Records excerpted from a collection
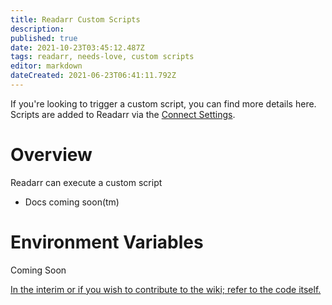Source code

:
 ```yaml
---
title: Readarr Custom Scripts
description: 
published: true
date: 2021-10-23T03:45:12.487Z
tags: readarr, needs-love, custom scripts
editor: markdown
dateCreated: 2021-06-23T06:41:11.792Z
---
```


If you're looking to trigger a custom script, you can find more details here. Scripts are added to Readarr via the [Connect Settings](/readarr/settings#connections).

# Overview

Readarr can execute a custom script

- Docs coming soon(tm)

# Environment Variables

Coming Soon

[In the interim or if you wish to contribute to the wiki; refer to the code itself.](https://github.com/Readarr/Readarr/blob/develop/src/NzbDrone.Core/Notifications/CustomScript/CustomScript.cs)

- _TASK DESCRIPTION_
What is needed is an exact copy of the line containing "Readarr can execute a custom script" and each line after it, through the final line of the entries above.

- _YOUR RESPONSE_
Readarr can execute a custom script

- Docs coming soon(tm)

# Environment Variables

Coming Soon

[In the interim or if you wish to contribute to the wiki; refer to the code itself.](https://github.com/Readarr/Readarr/blob/develop/src/NzbDrone.Core/Notifications/CustomScript/CustomScript.cs)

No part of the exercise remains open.